New Labor leader seeks sweeping powers

Labor Party leader Avi Gabbay does not have the power he wants in his new post.

Avi Gabbay, the leader of Israel's centre-left Labour party, delivers his victory speech after winning the Labour party primary runoff, at an event in Tel Aviv, Israel July 10, 2017. (photo credit: REUTERS)
Avi Gabbay, the leader of Israel's centre-left Labour party, delivers his victory speech after winning the Labour party primary runoff, at an event in Tel Aviv, Israel July 10, 2017.
(photo credit: REUTERS)
New Labor Party leader Avi Gabbay announced on Sunday that he intends to seek increased power for his post ahead of the next general election, including the right to choose four of the party’s candidates for the next Knesset.
Gabbay, who was elected July 10, realized that the post does not give him the power to make key decisions or to allocate funds for initiatives that he believes are essential to prepare the party for the next race. At the next Labor convention, whose date has not yet been set, he will ask to receive some of the authority currently given to that party’s secretary-general, Eran Hermoni.
“To win the next election, Labor must update the tools at its disposal and give its leadership the ability, the resources, and the authority necessary for the party,” Gabbay said. “These changes would give the party a significant boost in its goals of reaching out to the wider public and present a proper alternative.”
The most controversial change Gabbay intends to request is the right to select four candidates in realistic slots for the next Knesset, two of who would be placed in the top 10 on the list.

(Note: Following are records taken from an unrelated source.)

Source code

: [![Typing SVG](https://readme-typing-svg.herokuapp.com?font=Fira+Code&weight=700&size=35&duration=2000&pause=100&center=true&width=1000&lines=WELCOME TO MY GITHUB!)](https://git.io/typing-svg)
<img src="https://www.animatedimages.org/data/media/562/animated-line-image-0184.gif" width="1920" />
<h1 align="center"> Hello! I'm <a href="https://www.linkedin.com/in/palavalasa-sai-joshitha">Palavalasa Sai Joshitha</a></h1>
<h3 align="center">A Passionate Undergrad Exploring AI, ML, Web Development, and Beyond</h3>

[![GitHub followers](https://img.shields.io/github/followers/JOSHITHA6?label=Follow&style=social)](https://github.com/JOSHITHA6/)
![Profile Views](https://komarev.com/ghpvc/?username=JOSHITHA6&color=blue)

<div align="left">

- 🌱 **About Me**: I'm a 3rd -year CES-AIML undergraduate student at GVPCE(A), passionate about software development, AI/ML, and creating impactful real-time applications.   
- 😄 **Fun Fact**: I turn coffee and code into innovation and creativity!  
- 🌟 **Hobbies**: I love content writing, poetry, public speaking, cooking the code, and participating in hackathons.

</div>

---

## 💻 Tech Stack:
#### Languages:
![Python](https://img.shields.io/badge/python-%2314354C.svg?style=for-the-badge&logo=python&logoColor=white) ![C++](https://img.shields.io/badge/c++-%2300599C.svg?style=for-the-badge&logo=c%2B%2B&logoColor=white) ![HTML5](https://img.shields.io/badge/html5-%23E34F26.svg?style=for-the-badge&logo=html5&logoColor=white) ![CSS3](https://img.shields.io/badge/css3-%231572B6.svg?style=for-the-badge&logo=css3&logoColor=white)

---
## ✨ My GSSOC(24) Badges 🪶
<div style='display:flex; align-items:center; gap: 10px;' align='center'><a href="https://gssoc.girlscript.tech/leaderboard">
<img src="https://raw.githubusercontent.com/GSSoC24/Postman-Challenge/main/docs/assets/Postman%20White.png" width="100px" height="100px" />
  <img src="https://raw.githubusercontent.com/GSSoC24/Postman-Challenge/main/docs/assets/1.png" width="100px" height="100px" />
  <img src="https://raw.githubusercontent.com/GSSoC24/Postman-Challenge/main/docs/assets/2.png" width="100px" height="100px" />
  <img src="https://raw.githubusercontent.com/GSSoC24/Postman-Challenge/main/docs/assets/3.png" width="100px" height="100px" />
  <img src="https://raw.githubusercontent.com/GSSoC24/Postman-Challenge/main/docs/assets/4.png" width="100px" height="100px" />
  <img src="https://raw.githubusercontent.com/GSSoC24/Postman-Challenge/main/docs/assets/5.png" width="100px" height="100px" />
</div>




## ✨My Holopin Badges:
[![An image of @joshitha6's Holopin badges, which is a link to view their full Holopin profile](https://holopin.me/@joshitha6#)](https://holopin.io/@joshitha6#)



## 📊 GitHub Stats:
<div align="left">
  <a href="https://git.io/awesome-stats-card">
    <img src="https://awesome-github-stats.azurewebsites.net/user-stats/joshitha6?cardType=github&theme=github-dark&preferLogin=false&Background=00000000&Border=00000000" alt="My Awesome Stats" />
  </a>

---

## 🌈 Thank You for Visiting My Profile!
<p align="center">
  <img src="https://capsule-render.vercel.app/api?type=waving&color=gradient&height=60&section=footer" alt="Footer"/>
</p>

Possible candidates for those slots include former prime minister Ehud Barak, former defense minister Moshe Ya’alon, and MK Tzipi Livni, who formed a joint list with Labor ahead of the last election called the Zionist Union.
Channel 10 reported Sunday night that Barak would turn down a reserved slot. Gabbay has repeatedly said he wants Livni to stay with Labor. But he has never said he would permit her to choose additional Knesset candidates as former Labor chairman Isaac Herzog did ahead of the last election.
The new Labor leader also wants the right to choose Labor’s faction head, Knesset committee chairmen and which MKs will serve on each committee. Because he is not an MK, Gabbay has not had a role in how the faction is run in the parliament.
Other proposals by Gabbay include adding transparency over the party’s finances and extending the tenure of the party’s institutions. Not one Labor MK chose to challenge the new party chairman immediately, though privately some said he would have a difficult time passing the moves in party institutions.
Only Hermoni, whose reserved seventh slot on the Labor list would not be maintained according to the plan, lashed out at Gabbay. He called upon the Labor leader not to make such drastic changes and vowed to use party institutions to block them.
“Labor is a party that is open, vibrant, and democratic, with a system of checks and balances, and I will make sure it stays that way,” Hermoni said. “Changing Labor from a party of the masses to a one-man show will distance voters and the chances of winning the next general election.”